The integration of clinical and radiomics factors has led to the development of computational assisted nomogram models, which have emerged as highly effective and easy-to-understand alternatives for evidence-based management of cancer patients. In the study conducted by Xu et al26, a nomogram was developed that combined serum markers and CT-based radiomics outperformed both the radiomics model alone and the clinical model, making it the superior option for predicting microvascular invasion and stratifying prognosis in HCC patients. Kong et al8 found that a nomogram model integrating clinical indicators and the radiomics presented increased AUCs of 0.86 to 0.88, in predicting tumor response to HCC following TACE. In this study, our developed nomogram model outperformed both the single radiomics and LI-RADS models in evaluating pHCC, with an accuracy of 1.00 and an AUC of 1.00, suggesting its high precision and discriminatory ability. Furthermore, the decision curve analysis (DCA) curve showed improved net clinical benefits, these findings highlight the potential of our nomogram model in enhancing clinical decision-making and improving individualized diagnosis of HCC differentiation.

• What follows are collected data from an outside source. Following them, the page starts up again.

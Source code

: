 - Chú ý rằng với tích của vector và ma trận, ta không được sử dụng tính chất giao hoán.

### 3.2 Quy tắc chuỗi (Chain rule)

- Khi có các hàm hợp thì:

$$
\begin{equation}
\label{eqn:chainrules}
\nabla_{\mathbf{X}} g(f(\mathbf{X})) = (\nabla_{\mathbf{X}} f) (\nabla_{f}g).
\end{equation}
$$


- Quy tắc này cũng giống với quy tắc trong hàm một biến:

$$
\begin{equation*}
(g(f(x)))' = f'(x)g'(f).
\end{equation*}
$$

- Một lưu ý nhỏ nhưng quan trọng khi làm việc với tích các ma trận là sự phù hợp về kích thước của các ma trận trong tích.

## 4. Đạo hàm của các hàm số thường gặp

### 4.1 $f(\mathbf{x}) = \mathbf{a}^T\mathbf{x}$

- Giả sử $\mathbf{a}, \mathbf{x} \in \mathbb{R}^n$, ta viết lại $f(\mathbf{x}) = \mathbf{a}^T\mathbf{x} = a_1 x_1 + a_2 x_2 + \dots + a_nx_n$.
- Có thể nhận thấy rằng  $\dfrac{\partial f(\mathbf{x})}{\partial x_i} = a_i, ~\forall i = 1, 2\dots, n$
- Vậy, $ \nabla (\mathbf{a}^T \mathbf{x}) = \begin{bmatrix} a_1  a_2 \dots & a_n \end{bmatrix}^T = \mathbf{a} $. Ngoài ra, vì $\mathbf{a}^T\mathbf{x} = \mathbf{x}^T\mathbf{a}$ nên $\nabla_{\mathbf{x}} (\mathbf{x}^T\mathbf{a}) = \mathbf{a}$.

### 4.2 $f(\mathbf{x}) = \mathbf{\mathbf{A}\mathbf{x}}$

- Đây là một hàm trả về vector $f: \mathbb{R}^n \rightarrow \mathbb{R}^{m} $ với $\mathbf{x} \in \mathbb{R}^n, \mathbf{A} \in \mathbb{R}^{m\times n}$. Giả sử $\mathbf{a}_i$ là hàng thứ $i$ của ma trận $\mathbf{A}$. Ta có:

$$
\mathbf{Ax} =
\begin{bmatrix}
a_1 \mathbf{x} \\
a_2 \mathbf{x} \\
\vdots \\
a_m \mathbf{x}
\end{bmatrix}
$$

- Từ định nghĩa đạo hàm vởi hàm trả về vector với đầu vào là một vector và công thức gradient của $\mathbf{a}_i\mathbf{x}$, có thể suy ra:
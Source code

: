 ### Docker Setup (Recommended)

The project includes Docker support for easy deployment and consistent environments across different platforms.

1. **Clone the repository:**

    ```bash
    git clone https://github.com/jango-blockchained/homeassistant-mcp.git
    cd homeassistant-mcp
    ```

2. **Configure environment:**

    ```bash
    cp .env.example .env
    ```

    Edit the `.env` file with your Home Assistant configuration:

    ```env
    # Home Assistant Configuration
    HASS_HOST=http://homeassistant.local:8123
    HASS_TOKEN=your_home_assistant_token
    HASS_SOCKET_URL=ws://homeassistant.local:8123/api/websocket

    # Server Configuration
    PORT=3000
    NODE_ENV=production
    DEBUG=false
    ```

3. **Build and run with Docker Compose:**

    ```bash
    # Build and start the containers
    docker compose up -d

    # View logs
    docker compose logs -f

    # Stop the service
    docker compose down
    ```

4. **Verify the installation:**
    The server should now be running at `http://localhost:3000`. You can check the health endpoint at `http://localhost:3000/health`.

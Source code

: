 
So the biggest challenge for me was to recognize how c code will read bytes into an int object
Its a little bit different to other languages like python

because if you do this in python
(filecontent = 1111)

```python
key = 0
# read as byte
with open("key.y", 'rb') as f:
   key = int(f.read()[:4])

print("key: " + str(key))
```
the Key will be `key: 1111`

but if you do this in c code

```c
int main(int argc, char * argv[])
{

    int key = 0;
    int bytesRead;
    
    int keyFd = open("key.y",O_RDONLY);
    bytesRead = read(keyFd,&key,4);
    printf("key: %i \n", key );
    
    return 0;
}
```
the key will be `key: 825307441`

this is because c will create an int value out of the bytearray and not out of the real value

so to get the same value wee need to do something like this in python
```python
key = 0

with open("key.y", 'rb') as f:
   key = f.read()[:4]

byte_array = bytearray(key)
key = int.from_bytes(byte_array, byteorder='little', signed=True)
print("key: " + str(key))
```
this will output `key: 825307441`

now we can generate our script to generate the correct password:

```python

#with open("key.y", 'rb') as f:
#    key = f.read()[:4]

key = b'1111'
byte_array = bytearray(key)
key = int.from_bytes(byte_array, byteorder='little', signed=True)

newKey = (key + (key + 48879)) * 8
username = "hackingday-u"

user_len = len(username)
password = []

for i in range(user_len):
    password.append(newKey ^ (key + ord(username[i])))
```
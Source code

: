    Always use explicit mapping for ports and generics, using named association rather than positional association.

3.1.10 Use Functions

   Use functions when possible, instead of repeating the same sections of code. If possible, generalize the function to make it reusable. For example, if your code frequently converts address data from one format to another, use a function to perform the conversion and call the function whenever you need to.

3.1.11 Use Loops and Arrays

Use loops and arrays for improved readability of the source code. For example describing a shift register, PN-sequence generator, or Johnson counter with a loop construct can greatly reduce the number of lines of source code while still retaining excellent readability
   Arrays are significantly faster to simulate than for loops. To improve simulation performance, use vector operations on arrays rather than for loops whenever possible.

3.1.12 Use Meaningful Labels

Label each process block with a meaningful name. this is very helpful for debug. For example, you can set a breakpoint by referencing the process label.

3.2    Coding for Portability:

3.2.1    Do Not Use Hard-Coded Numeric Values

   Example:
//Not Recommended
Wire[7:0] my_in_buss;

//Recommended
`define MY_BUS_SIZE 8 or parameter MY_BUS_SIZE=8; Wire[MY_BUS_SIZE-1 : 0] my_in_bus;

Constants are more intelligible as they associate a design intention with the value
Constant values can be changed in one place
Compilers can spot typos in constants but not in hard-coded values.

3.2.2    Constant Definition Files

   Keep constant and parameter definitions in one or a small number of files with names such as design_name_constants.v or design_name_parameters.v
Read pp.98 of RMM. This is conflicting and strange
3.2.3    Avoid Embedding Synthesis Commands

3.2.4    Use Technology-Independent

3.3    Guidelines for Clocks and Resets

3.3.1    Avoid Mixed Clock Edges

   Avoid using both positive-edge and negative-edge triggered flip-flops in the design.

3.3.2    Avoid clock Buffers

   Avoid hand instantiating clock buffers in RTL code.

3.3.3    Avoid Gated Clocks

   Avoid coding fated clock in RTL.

There were several shortcomings should be addressed in our study. 1) In this retrospective study, we excluded several suspected HCC patients without pathology, who may have been removed due to the potential threat of TACE or RFA. This patient selection criteria could introduce selection bias and undermine the reliability of our study’s conclusions. Therefore, future prospective studies with larger cohorts from multiple centers are needed to validate the clinical application of our findings. 2) Considering that radiomics signatures were merely extracted from CEMRI images, it is possible that some significant signatures from DWI or T2WI might have been overlooked, through CEMRI images were deemed more representative of the actual heterogeneity of HCC.7 3) Moreover, this study only focused on exploring the relationship between HCC differentiation and the radiomics model. Therefore, future investigations examining the correlation between the radiomics model and HCC recurrence and prognosis will undoubtedly enhance the clinical applicability of our findings.

Conclusion

In summary, our study revealed that CEMRI-based radiomics, specifically with the use of the XGBoost classifier, exhibited outstanding performance in evaluating HCC differentiation. More importantly, the integration of the radiomics model with the LI-RADS model in our nomogram model contributed to an optimal clinical decision tool for the individualized diagnosis of HCC differentiation.

Abbreviations

ML, Machine learning; CEMRI, Contrast-enhanced magnetic resonance imaging; HCC, Hepatocellular carcinoma; ROC, Receiver operating characteristic curve; AUC, Area under the ROC curve; LI-RADS, liver-imaging reporting and data system; XGBoost, eXtreme Gradient Boosting; pHCC, poorly differentiated HCC; npHCC, non-poorly differentiated HCC; LASSO, least absolute shrinkage and selection operator; mRMR, maximum relevance minimum redundancy.

Data Sharing Statement

The study data may be provided by contacting the corresponding author.

Ethics Approval and Informed Consent

This retrospective study, conducted at the Third Affiliated Hospital of Soochow University, was approved by the Ethics Committee (approval number: 2022-CL027-01), in compliance with the Helsinki Declaration. Informed consent from patients was waived by the committee, considering the retrospective nature of the study and the utilization of anonymized data, while ensuring patient privacy and confidentiality. All patient data were handled in strict accordance with relevant privacy regulations, guidelines, and the principles outlined in the Declaration of Helsinki, ensuring confidentiality and anonymity throughout the study.

Funding

This work was supported by Young Talent Development Plan of Changzhou Health Commission (CZQM202105).

Disclosure

The authors report no conflicts of interest in this work.